### What to produce
Copy exactly the lines of the data below, beginning with the line with "The 5000 number" and ending with the line with "I. GIỚI THIỆU". Pictures are to be omitted.

### Supplied records
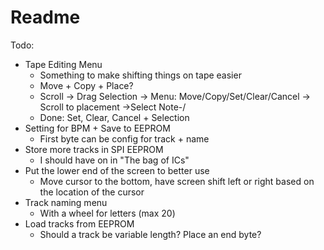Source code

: # Readme

Todo:
- Tape Editing Menu
    - Something to make shifting things on tape easier
    - Move + Copy + Place?
    - Scroll -> Drag Selection -> Menu: Move/Copy/Set/Clear/Cancel -> Scroll to placement
                                                   \->Select Note-/
    - Done: Set, Clear, Cancel + Selection
- Setting for BPM + Save to EEPROM
    - First byte can be config for track + name
- Store more tracks in SPI EEPROM
    - I should have on in "The bag of ICs"
- Put the lower end of the screen to better use
    - Move cursor to the bottom, have screen shift left or right based on the location of the cursor
- Track naming menu
    - With a wheel for letters (max 20)
- Load tracks from EEPROM
    - Should a track be variable length? Place an end byte?
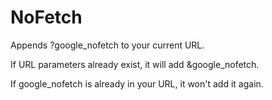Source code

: # NoFetch

Appends ?google_nofetch to your current URL.

If URL parameters already exist, it will add &google_nofetch.

If google_nofetch is already in your URL, it won't add it again.
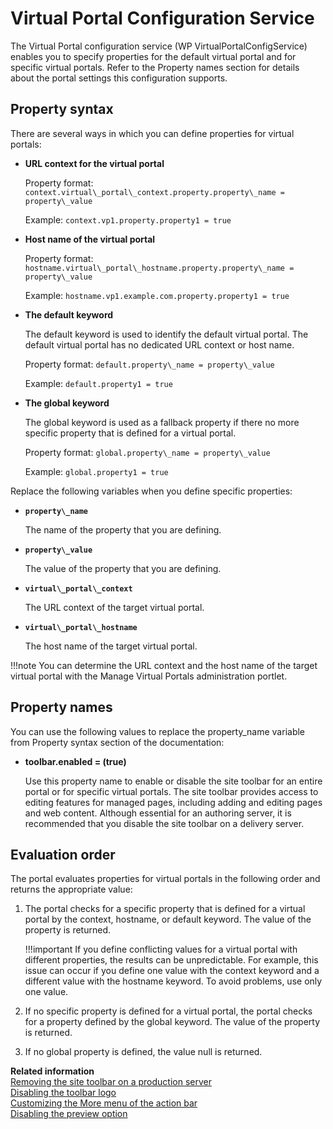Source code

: # Virtual Portal Configuration Service

The Virtual Portal configuration service \(WP VirtualPortalConfigService\) enables you to specify properties for the default virtual portal and for specific virtual portals. Refer to the Property names section for details about the portal settings this configuration supports.

## Property syntax

There are several ways in which you can define properties for virtual portals:

-   **URL context for the virtual portal**

    Property format: `context.virtual\_portal\_context.property.property\_name = property\_value`

    Example: `context.vp1.property.property1 = true`

-   **Host name of the virtual portal**

    Property format: `hostname.virtual\_portal\_hostname.property.property\_name = property\_value`

    Example: `hostname.vp1.example.com.property.property1 = true`

-   **The default keyword**

    The default keyword is used to identify the default virtual portal. The default virtual portal has no dedicated URL context or host name.

    Property format: `default.property\_name = property\_value`

    Example: `default.property1 = true`

-   **The global keyword**

    The global keyword is used as a fallback property if there no more specific property that is defined for a virtual portal.

    Property format: `global.property\_name = property\_value`

    Example: `global.property1 = true`


Replace the following variables when you define specific properties:

-   **`property\_name`**

    The name of the property that you are defining.

-   **`property\_value`**

    The value of the property that you are defining.

-   **`virtual\_portal\_context`**

    The URL context of the target virtual portal.

-   **`virtual\_portal\_hostname`**

    The host name of the target virtual portal.


!!!note
    You can determine the URL context and the host name of the target virtual portal with the Manage Virtual Portals administration portlet.

## Property names

You can use the following values to replace the property\_name variable from Property syntax section of the documentation:

-   **toolbar.enabled = \(true\)**

    Use this property name to enable or disable the site toolbar for an entire portal or for specific virtual portals. The site toolbar provides access to editing features for managed pages, including adding and editing pages and web content. Although essential for an authoring server, it is recommended that you disable the site toolbar on a delivery server.


## Evaluation order

The portal evaluates properties for virtual portals in the following order and returns the appropriate value:

1.  The portal checks for a specific property that is defined for a virtual portal by the context, hostname, or default keyword. The value of the property is returned.

    !!!important
        If you define conflicting values for a virtual portal with different properties, the results can be unpredictable. For example, this issue can occur if you define one value with the context keyword and a different value with the hostname keyword. To avoid problems, use only one value.

2.  If no specific property is defined for a virtual portal, the portal checks for a property defined by the global keyword. The value of the property is returned.
3.  If no global property is defined, the value null is returned.

**Related information**  
[Removing the site toolbar on a production server](../../../../../build_sites/create_sites/site_prep_content_author/prep_site_toolbar/wcm_mngpages_disabletool.md)<br>
[Disabling the toolbar logo](../../../../../build_sites/create_sites/site_prep_content_author/prep_site_toolbar/disable_toolbar_logo.md)<br>
[Customizing the More menu of the action bar](../../../../../build_sites/create_sites/site_prep_content_author/prep_site_toolbar/epc_custom_more_menu.md)<br>
[Disabling the preview option](../../../../../manage_content/wcm/wcm_content_delivery/preview_another_user/wcm_preview_disable.md)

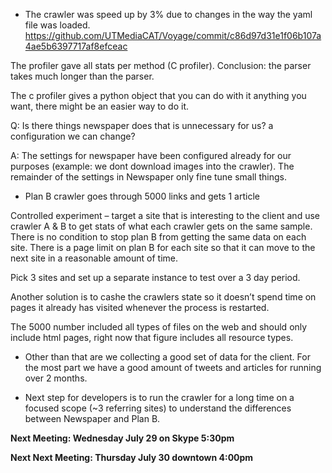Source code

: -	The crawler was speed up by 3% due to changes in the way the yaml file was loaded.
https://github.com/UTMediaCAT/Voyage/commit/c86d97d31e1f06b107a4ae5b6397717af8efceac

The profiler gave all stats per method (C profiler). Conclusion: the parser takes much longer than the parser.

The c profiler gives a python object that you can do with it anything you want, there might be an easier way to do it.

Q: Is there things newspaper does that is unnecessary for us? a configuration we can change?

A: The settings for newspaper have been configured already for our purposes (example: we dont download images into the crawler).  The remainder of the settings in Newspaper only fine tune small things.

-	Plan B crawler goes through 5000 links and gets 1 article

Controlled experiment – target a site that is interesting to the client and use crawler A & B to get stats of what each crawler gets on the same sample.  There is no condition to stop plan B from getting the same data on each site.  There is a page limit on plan B for each site so that it can move to the next site in a reasonable amount of time.

Pick 3 sites and set up a separate instance to test over a 3 day period.

Another solution is to cashe the crawlers state so it doesn’t spend time on pages it already has visited whenever the process is restarted.

The 5000 number included all types of files on the web and should only include html pages, right now that figure includes all resource types.

-	Other than that are we collecting a good set of data for the client. For the most part we have a good amount of tweets and articles for running over 2 months.

-	Next step for developers is to run the crawler for a long time on a focused scope (~3 referring sites) to understand the differences between Newspaper and Plan B.

**Next Meeting: Wednesday July 29 on Skype 5:30pm**

**Next Next Meeting: Thursday July 30 downtown 4:00pm**
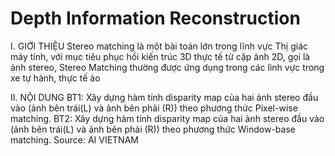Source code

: # Depth Information Reconstruction 

I. GIỚI THIỆU 
   Stereo matching là một bài toán lớn trong lĩnh vực Thị giác máy tính, với mục tiêu phục hồi kiến trúc 3D
thực tế từ cặp ảnh 2D, gọi là ảnh stereo, Stereo Matching thường được ứng dụng trong các lình vực trong xe tự hành, thực tế ảo

II. NỘI DUNG
   BT1: Xây dựng hàm tính disparity map của hai ảnh stereo đầu vào (ảnh bên trái(L) và ảnh bên phải (R)) theo phương thức Pixel-wise matching.
   BT2: Xây dựng hàm tính disparity map của hai ảnh stereo đầu vào (ảnh bên trái(L) và ảnh bên phải (R)) theo phương thức Window-base matching.
Source: AI VIETNAM

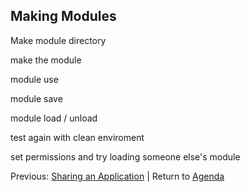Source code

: ## Making Modules


Make module directory

make the module

module use

module save

module load / unload


test again with clean enviroment

set permissions and try loading someone else's module




Previous: [Sharing an Application](hpc_software_environment_06.md) | Return to [Agenda](../../index.md)

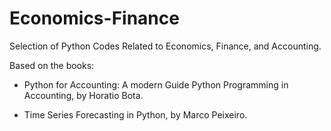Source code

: # Economics-Finance
Selection of Python Codes Related to Economics, Finance, and Accounting.

Based on the books:

* Python for Accounting: A modern Guide Python Programming in Accounting, by Horatio Bota.

* Time Series Forecasting in Python, by Marco Peixeiro.
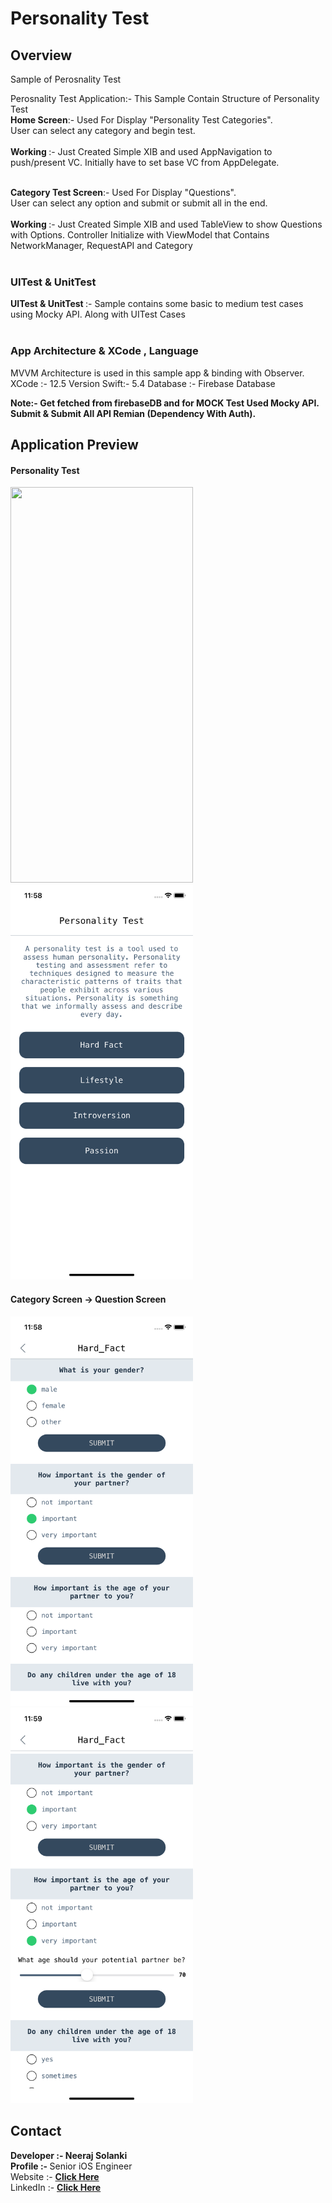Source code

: # Personality Test
## Overview
Sample of Perosnality Test


Perosnality Test Application:- This Sample Contain Structure of Personality Test </Br>
<b>Home Screen</b>:- Used For Display "Personality Test Categories".<br> User can select any category and begin test.</br></br>
<b> Working </b>:- Just Created Simple XIB and used AppNavigation to push/present VC. Initially have to set base VC from AppDelegate. </br></br>

<b>Category Test Screen</b>:- Used For Display "Questions".<br> User can select any option and submit or submit all in the end.</br></br>
<b> Working </b>:- Just Created Simple XIB and used TableView to show Questions with Options. Controller Initialize with ViewModel that Contains NetworkManager, RequestAPI and Category </br></br>

### UITest & UnitTest
<b>UITest & UnitTest </b>:- Sample contains some basic to medium test cases using Mocky API. Along with UITest Cases</br></br>

### App Architecture & XCode , Language
MVVM Architecture is used in this sample app & binding with Observer. 
XCode :- 12.5 Version
Swift:- 5.4
Database :- Firebase Database

<b>Note<b>:- Get fetched from firebaseDB and for MOCK Test Used Mocky API. Submit & Submit All API Remian (Dependency With Auth).


## Application Preview

#### Personality Test
<img src="/Read%20Files/PersonalityTest1.gif" width="292" height="632.6"> <img src="/Read%20Files/0.png" width="292" height="632.6">

#### Category Screen -> Question Screen
<img src="/Read%20Files/1.png" width="292" height="623.6"> <img src="/Read%20Files/2.png" width="292" height="632.6">

## Contact
<b>Developer :- </b> Neeraj Solanki </br>
</b>Profile :- </b> Senior iOS Engineer </br>
</b>Website :- <b> <a href="https//www.neerajsolanki.xyz">Click Here</a> </br>
</b>LinkedIn :- <b> <a href="https://www.linkedin.com/in/neerajsolanki/">Click Here</a>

### Response to this exercise
The 5000 number included all types of files on the web and should only include html pages, right now that figure includes all resource types.

-	Other than that are we collecting a good set of data for the client. For the most part we have a good amount of tweets and articles for running over 2 months.

-	Next step for developers is to run the crawler for a long time on a focused scope (~3 referring sites) to understand the differences between Newspaper and Plan B.

**Next Meeting: Wednesday July 29 on Skype 5:30pm**

**Next Next Meeting: Thursday July 30 downtown 4:00pm**
Source code

: # Depth Information Reconstruction 

I. GIỚI THIỆU 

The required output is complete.